» Try it
Two lines in the data below mark the range: the one with "to formalize and" and the one with "by embedding modal". Return both, along with every line between them, exactly.

» Collected data

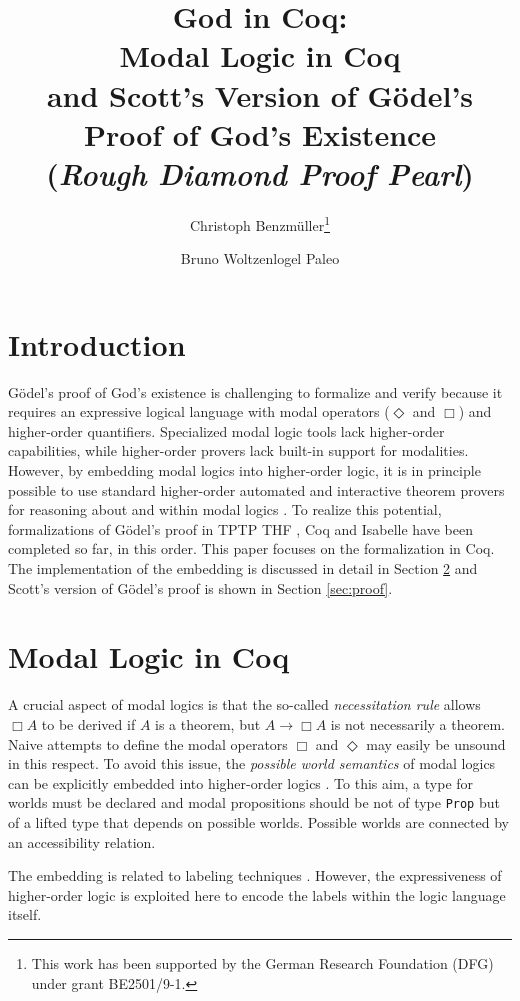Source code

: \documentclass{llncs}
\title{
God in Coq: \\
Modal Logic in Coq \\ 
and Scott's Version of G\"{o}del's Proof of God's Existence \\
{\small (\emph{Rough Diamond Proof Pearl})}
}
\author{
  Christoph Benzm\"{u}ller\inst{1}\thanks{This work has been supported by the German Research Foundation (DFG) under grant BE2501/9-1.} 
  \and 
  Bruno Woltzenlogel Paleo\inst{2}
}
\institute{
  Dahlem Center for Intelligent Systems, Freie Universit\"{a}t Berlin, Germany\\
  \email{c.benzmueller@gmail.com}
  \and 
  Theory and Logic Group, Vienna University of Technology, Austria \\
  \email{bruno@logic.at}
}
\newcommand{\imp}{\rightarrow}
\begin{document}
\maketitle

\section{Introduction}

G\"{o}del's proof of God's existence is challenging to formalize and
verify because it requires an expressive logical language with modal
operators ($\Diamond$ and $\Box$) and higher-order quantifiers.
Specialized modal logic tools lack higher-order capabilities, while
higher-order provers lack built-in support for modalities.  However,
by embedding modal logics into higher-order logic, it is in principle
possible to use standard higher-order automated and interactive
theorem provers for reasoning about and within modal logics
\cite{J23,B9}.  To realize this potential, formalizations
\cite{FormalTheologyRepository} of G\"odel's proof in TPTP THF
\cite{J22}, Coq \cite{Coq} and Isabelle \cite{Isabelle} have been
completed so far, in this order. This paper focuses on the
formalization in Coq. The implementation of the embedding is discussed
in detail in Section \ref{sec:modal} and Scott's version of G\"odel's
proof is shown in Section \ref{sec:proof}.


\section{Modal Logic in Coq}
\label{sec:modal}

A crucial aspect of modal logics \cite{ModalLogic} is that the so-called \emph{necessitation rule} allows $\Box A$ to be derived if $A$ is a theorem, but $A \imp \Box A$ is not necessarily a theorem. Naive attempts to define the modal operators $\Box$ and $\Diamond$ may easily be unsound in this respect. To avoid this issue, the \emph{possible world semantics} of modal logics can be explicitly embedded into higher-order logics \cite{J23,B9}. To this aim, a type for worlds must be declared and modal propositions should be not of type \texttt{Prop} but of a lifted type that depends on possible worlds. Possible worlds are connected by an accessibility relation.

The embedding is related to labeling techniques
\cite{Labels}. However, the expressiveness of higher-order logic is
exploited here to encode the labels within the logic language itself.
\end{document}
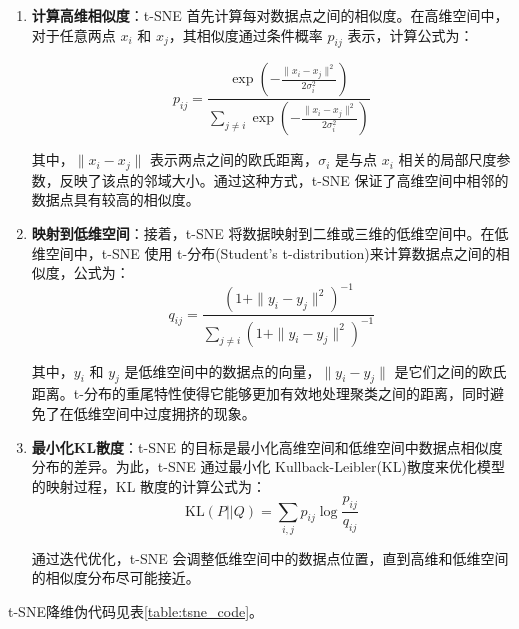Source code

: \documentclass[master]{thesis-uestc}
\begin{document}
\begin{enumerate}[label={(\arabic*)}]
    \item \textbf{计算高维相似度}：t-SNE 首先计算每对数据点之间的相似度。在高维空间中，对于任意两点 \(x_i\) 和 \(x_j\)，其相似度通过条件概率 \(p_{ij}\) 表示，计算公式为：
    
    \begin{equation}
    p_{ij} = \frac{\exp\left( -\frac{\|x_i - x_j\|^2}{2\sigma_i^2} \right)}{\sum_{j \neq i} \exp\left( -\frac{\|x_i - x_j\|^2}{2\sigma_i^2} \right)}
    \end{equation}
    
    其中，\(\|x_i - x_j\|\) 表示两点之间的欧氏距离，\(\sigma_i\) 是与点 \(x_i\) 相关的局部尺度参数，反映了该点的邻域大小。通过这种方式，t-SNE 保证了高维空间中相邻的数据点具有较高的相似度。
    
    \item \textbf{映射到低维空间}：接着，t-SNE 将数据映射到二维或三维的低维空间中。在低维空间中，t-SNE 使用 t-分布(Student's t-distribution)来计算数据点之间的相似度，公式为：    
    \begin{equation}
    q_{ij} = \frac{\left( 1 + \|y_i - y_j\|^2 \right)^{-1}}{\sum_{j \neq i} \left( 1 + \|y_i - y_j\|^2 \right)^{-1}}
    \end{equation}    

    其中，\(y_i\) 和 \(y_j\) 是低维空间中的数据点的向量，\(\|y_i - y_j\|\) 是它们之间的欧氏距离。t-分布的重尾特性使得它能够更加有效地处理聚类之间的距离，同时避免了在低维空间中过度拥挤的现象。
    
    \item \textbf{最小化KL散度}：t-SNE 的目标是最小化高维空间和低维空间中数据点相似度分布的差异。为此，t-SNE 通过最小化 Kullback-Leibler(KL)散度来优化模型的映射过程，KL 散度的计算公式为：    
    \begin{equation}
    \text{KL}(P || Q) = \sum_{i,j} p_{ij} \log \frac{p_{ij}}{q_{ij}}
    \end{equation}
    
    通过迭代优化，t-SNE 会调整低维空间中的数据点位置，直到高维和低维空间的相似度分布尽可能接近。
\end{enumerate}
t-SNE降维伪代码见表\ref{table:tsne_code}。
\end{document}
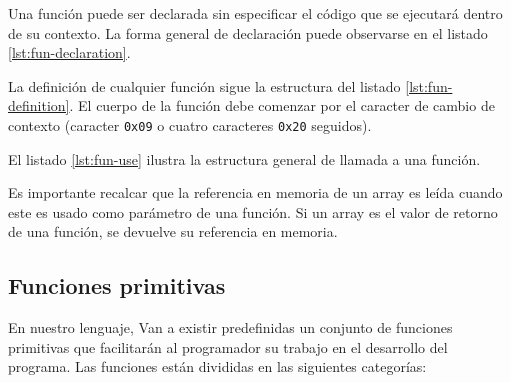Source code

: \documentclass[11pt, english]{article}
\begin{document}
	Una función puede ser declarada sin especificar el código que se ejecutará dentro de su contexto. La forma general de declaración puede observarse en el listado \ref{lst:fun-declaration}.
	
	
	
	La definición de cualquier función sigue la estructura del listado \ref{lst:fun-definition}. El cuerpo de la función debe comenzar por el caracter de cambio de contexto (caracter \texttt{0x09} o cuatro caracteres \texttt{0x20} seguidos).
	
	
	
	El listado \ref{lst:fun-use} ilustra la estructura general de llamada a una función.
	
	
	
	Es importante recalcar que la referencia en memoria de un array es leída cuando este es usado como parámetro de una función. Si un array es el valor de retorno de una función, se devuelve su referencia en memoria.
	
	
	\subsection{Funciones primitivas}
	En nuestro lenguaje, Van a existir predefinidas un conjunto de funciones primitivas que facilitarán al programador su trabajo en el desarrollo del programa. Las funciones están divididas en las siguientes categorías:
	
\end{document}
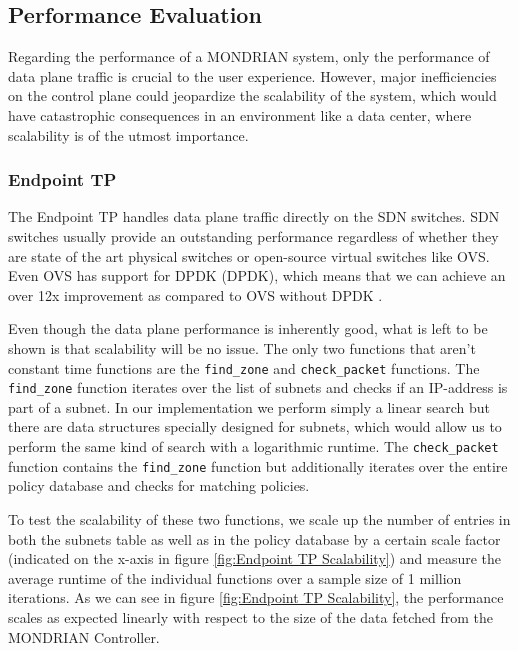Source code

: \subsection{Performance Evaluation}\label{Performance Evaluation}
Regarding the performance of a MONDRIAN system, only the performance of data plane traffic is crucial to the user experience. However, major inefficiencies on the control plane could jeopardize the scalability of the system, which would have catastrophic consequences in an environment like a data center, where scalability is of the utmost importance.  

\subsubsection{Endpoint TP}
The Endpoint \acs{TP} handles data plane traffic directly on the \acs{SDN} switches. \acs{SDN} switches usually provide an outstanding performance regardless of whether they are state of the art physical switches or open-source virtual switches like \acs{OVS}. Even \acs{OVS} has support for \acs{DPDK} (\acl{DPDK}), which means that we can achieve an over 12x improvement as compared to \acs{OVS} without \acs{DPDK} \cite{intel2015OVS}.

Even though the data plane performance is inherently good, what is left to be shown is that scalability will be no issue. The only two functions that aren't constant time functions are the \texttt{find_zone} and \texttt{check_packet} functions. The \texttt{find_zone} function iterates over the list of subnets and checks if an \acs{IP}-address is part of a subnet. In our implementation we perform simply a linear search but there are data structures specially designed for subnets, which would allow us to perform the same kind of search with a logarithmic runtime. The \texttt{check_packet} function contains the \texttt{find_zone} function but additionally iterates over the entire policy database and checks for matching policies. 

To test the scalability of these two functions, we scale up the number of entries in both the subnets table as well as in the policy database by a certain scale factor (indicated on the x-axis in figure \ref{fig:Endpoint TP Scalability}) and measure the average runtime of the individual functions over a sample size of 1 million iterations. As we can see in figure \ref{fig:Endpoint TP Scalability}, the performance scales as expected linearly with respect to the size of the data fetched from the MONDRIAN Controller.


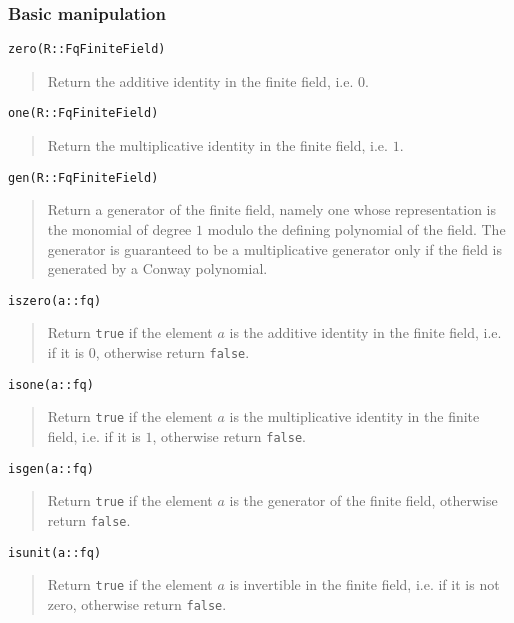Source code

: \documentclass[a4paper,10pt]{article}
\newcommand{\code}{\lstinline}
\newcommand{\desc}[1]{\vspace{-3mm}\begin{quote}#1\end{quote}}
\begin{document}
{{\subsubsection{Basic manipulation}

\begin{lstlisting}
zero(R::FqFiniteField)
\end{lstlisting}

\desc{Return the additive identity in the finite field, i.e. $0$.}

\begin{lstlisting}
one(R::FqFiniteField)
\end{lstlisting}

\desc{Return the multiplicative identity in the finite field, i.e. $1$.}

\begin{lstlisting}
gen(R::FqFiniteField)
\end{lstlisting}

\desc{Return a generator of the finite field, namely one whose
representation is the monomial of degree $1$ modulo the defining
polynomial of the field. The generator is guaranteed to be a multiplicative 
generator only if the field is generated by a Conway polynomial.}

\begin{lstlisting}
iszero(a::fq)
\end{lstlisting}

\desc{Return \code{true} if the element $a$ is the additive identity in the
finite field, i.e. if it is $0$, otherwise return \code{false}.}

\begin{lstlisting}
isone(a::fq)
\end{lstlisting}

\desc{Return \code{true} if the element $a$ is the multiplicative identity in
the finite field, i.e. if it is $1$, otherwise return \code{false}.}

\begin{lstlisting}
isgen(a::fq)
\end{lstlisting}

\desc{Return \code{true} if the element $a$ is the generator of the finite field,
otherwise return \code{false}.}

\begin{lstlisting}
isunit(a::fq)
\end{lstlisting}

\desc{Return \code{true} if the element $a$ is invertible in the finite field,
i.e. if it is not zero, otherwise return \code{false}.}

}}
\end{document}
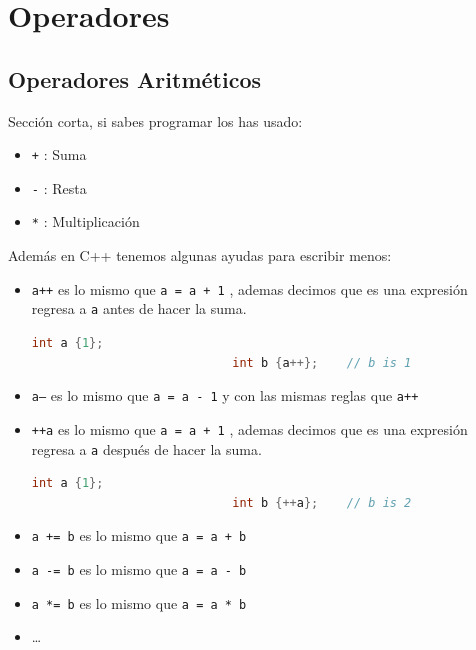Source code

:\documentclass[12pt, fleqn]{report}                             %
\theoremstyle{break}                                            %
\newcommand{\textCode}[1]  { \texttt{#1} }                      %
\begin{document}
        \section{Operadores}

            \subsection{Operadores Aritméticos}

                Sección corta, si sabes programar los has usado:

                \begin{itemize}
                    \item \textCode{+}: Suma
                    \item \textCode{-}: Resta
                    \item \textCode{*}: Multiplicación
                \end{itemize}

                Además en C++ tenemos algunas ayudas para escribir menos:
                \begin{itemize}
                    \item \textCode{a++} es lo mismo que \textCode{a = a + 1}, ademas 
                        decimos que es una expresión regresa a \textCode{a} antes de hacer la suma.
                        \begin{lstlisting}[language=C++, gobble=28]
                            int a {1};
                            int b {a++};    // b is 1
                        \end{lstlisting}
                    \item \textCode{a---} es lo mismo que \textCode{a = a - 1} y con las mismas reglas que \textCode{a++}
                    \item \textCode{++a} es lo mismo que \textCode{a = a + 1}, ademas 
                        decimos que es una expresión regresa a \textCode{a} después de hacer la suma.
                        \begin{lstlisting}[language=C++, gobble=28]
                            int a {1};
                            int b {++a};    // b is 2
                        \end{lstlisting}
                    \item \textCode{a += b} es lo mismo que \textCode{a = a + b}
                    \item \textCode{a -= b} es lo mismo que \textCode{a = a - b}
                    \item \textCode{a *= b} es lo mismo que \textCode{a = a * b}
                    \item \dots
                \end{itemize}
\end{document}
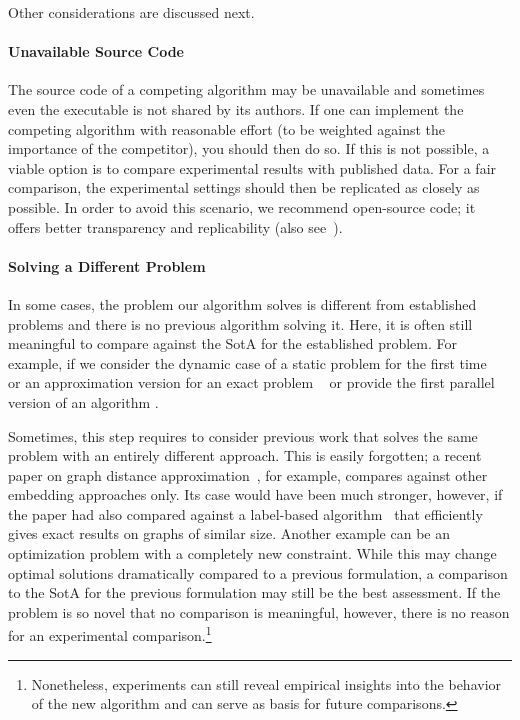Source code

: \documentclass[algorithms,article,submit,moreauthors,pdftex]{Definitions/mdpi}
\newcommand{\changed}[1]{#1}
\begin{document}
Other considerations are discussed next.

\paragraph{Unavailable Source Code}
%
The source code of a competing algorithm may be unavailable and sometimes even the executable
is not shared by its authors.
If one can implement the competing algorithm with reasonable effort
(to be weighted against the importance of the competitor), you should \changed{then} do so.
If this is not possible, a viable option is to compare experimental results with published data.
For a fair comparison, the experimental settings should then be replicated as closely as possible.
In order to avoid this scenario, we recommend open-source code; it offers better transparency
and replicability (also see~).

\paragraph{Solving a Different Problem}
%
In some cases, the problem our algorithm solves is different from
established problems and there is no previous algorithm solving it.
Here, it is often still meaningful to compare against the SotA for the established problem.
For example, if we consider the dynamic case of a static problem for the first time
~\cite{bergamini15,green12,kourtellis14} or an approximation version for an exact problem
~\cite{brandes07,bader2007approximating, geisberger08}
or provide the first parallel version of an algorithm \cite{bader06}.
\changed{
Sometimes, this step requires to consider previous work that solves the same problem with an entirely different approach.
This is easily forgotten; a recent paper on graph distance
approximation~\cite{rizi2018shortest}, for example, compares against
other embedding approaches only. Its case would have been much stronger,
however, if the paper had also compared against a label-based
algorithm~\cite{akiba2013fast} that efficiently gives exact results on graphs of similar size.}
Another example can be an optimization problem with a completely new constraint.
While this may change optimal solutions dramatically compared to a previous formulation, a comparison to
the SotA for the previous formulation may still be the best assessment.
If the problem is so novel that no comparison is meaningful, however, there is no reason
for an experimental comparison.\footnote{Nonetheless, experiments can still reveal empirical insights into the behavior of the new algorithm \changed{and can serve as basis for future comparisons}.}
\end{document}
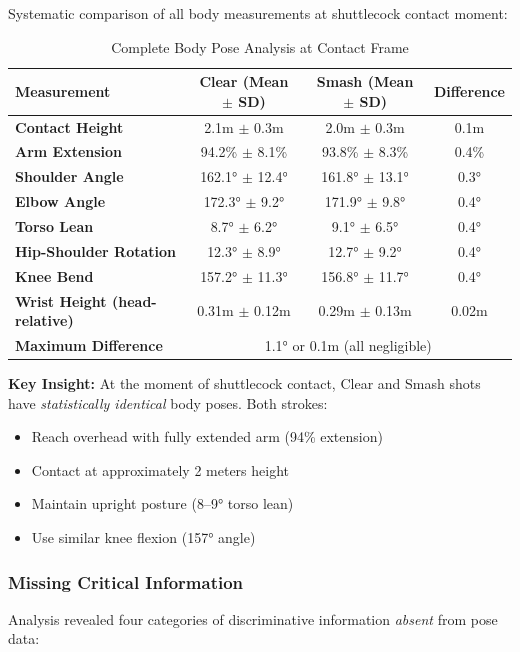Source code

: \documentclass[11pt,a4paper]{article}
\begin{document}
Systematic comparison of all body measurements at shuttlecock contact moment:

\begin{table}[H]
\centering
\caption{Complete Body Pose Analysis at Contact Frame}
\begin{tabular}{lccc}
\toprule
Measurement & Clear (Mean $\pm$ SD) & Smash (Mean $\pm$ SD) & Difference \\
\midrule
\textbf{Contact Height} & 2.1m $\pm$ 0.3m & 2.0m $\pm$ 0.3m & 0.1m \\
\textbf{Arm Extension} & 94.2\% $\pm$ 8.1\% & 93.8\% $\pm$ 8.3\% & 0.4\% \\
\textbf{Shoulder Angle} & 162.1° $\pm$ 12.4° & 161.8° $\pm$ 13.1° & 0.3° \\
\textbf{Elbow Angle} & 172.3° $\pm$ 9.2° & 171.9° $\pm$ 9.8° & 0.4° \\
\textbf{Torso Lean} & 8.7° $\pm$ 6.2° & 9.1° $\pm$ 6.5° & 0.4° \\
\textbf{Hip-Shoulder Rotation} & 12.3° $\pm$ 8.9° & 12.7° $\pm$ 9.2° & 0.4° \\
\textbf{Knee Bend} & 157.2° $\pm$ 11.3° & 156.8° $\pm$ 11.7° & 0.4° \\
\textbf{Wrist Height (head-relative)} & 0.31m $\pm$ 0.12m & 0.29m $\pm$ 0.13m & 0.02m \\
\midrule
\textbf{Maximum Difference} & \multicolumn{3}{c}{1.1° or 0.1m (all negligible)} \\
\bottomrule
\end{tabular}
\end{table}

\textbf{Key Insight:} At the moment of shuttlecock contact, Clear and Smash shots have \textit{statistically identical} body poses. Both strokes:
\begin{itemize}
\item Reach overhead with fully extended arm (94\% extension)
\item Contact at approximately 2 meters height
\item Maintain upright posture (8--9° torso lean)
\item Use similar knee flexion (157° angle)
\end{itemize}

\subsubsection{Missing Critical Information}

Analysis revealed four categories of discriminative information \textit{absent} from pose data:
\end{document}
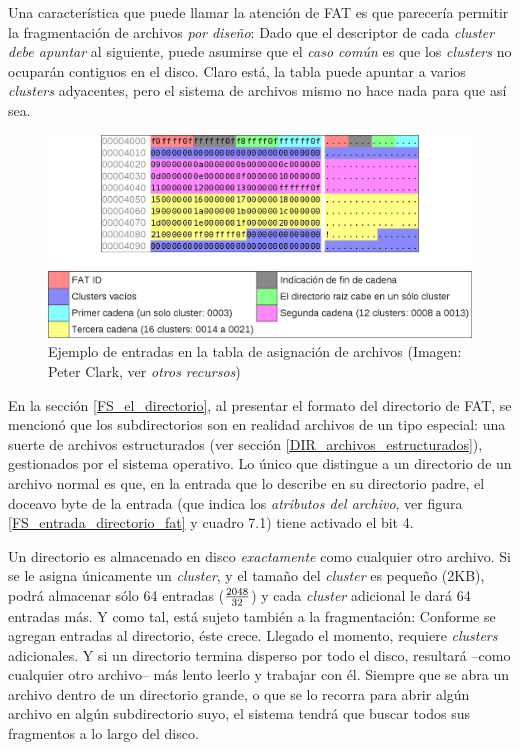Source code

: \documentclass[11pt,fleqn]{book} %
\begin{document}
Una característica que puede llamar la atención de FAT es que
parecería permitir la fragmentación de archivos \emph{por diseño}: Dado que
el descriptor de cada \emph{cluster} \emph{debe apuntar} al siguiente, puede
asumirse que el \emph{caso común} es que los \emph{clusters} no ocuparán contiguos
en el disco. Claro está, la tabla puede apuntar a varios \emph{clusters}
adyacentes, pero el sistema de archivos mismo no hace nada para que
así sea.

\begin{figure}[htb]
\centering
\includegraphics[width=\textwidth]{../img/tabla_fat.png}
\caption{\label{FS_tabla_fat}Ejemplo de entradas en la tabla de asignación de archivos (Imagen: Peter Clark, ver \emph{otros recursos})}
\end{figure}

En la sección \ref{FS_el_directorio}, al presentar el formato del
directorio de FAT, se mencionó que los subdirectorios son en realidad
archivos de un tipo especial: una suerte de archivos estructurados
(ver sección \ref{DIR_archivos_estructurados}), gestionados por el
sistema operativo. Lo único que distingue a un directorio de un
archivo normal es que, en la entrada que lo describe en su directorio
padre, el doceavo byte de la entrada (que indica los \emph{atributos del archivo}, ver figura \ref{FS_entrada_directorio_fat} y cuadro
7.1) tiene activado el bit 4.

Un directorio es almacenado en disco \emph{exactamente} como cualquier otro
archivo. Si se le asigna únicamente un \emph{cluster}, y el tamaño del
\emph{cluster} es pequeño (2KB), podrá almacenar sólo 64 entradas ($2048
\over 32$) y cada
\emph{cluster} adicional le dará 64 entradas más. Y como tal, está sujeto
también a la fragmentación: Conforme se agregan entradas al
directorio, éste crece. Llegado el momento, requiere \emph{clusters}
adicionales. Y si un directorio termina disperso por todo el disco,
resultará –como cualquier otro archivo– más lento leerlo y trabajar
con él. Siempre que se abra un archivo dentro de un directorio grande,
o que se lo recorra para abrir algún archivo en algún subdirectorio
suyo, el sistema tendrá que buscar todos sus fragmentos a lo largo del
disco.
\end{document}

» Response to the exercise
G\"{o}del's proof of God's existence is challenging to formalize and
verify because it requires an expressive logical language with modal
operators ($\Diamond$ and $\Box$) and higher-order quantifiers.
Specialized modal logic tools lack higher-order capabilities, while
higher-order provers lack built-in support for modalities.  However,
by embedding modal logics into higher-order logic, it is in principle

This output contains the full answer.